Kim Young Jun, Baek Jong Hun, Park Jin Sung, Lee Jae Hoon
Ann Plast Surg. 2018 Mar;80(3):238-241. doi: 10.1097/SAP.0000000000001240.
We report the results of interposition tendon grafts using the ipsilateral palmaris longus tendon in 12 patients with closed flexor digitorum profundus tendon ruptures in zone III or IV of 14 digits between June 2006 and October 2015. Before surgery, 2 patients were diagnosed with closed tendon ruptures that occurred after nonunion of hamate hook fractures. The other 10 patients were diagnosed with spontaneous tendon ruptures of unknown cause. In 2 of the 10 patients with spontaneous tendon rupture, the cause of the rupture was not found. In the other 8 patients, there was rough surface with deficient overlying soft tissue on the radial side of the hamate hook. In all cases, the ruptured flexor digitorum profundus was reconstructed by applying overtension on the tendon graft, causing greater flexion than for the other normal digits. Hamate hook excision was also performed on 10 subjects with abnormalities. Postoperatively, the patients were followed for an average of 22.5 months (range, 12-64 months). At the final follow-up, the mean Disabilities of the Arm, Shoulder, and Hand questionnaire score was 5.7 (range, 3.3-8.3). There were excellent results in all 14 digits according to Strickland and Glogovac criteria. The mean total active motion was 167 degrees (range, 160-180 degrees). There were no surgical complications, including infection, adhesions, or tendon rerupture. There were excellent clinical results with the interposition tendon graft using palmaris longus for closed tendon rupture in zone III or IV of the hand. Applying overtension to the grafted tendon appears to be beneficial.

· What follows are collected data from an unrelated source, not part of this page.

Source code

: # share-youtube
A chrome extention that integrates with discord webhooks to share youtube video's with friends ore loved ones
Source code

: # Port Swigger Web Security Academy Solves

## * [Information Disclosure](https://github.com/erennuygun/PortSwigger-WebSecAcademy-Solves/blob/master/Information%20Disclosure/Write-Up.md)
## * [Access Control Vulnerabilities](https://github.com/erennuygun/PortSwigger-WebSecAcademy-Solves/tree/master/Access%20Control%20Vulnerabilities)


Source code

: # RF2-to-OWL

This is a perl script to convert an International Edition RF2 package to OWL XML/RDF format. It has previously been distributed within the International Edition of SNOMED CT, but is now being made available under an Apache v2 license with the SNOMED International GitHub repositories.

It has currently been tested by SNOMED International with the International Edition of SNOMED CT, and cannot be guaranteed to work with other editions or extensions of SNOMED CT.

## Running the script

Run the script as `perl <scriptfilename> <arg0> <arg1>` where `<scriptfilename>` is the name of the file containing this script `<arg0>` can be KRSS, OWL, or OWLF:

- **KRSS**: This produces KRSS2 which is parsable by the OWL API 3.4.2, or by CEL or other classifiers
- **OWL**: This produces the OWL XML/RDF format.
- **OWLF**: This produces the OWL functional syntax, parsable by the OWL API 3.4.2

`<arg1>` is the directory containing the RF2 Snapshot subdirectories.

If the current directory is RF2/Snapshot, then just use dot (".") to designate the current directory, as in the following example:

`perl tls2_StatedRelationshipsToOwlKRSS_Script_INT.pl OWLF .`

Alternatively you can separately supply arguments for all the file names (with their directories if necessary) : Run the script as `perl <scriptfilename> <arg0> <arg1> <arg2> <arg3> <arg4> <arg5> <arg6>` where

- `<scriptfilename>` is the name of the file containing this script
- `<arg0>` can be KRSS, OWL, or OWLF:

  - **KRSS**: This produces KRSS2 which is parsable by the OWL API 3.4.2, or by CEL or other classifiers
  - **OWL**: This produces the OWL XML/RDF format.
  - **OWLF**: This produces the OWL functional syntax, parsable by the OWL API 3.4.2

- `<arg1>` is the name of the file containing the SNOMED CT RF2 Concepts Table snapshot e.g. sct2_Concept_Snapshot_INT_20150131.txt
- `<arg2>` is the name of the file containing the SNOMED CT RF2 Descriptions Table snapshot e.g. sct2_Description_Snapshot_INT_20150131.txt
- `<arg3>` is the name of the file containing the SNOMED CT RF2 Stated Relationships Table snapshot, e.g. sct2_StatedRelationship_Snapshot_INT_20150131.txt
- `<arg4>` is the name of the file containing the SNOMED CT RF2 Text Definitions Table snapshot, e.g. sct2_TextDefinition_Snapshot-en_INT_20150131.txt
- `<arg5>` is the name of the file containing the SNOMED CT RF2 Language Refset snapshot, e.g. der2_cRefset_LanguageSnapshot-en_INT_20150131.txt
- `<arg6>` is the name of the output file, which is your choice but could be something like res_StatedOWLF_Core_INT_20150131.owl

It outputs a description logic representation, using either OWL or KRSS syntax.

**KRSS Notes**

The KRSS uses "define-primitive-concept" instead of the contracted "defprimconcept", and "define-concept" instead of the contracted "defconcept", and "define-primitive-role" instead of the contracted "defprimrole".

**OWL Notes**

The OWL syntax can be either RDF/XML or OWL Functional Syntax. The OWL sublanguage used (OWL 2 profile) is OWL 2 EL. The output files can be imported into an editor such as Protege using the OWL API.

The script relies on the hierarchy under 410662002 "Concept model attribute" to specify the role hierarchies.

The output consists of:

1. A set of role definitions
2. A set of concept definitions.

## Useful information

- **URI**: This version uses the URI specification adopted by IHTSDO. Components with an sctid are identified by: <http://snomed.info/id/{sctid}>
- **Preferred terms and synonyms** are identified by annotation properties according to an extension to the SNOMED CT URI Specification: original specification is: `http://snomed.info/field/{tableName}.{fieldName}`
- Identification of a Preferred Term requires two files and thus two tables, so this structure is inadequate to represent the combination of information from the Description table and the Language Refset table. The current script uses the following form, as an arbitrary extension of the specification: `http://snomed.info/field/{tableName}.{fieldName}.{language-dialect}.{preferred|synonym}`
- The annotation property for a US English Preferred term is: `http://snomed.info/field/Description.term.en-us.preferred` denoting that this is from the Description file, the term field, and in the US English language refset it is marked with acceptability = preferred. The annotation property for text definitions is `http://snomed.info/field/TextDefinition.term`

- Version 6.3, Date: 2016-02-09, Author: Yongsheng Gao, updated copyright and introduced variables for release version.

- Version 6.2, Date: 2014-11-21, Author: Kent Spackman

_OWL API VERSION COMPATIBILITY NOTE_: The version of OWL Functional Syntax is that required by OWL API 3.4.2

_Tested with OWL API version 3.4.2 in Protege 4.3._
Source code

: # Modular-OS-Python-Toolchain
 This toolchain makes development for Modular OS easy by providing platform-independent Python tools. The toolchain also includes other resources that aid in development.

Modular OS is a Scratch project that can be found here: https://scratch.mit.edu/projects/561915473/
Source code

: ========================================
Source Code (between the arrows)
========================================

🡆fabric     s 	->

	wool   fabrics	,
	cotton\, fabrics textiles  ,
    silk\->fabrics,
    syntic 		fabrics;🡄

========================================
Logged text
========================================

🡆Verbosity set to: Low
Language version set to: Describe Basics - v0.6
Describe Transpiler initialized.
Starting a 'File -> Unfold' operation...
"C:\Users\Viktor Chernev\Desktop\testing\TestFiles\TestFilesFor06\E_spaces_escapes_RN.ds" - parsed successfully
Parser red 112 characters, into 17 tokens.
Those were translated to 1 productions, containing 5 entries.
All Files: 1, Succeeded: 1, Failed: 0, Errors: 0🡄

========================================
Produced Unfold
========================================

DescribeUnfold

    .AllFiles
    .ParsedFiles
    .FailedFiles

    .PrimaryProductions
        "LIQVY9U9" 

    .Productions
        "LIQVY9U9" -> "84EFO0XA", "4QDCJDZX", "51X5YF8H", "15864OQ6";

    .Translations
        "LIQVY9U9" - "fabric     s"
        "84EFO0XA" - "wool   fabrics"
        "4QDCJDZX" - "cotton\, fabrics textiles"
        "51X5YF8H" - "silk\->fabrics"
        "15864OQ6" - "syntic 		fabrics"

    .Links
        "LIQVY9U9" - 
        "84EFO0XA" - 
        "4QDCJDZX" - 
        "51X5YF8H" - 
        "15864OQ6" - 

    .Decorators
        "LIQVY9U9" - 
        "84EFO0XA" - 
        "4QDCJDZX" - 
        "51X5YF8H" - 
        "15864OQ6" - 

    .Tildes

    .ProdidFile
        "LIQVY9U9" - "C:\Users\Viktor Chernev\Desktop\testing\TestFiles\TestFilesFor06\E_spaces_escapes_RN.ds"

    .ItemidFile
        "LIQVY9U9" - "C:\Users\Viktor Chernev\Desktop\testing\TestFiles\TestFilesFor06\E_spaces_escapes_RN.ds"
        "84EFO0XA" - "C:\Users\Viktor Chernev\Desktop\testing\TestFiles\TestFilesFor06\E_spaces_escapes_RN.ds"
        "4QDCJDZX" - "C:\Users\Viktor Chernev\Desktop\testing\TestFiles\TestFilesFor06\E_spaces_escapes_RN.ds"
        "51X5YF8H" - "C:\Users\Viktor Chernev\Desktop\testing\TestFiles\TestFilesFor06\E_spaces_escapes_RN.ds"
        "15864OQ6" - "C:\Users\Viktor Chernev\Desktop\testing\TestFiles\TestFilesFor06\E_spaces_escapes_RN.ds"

我们报告了2006年6月至2015年10月期间,12例14指手部Ⅲ区或Ⅳ区闭合性指深屈肌腱断裂患者采用同侧掌长肌腱进行肌腱移植的结果。术前,2例患者被诊断为钩骨钩骨折不愈合后发生的闭合性肌腱断裂。另外10例患者被诊断为原因不明的自发性肌腱断裂。在10例自发性肌腱断裂患者中,有2例未发现断裂原因。在另外8例患者中,钩骨钩桡侧表面粗糙,覆盖软组织不足。在所有病例中,通过对肌腱移植施加过度张力来重建断裂的指深屈肌腱,使其比其他正常手指产生更大的屈曲。10例有异常的患者还进行了钩骨钩切除术。术后,患者平均随访22.5个月(范围12 - 64个月)。在最后一次随访时,手臂、肩部和手部功能障碍问卷平均评分为5.7(范围3.3 - 8.3)。根据Strickland和Glogovac标准,所有14指均获得了优异的结果。平均总主动活动度为167度(范围160 - 180度)。没有手术并发症,包括感染、粘连或肌腱再次断裂。对于手部Ⅲ区或Ⅳ区的闭合性肌腱断裂,采用掌长肌腱进行肌腱移植取得了优异的临床效果。对移植肌腱施加过度张力似乎是有益的。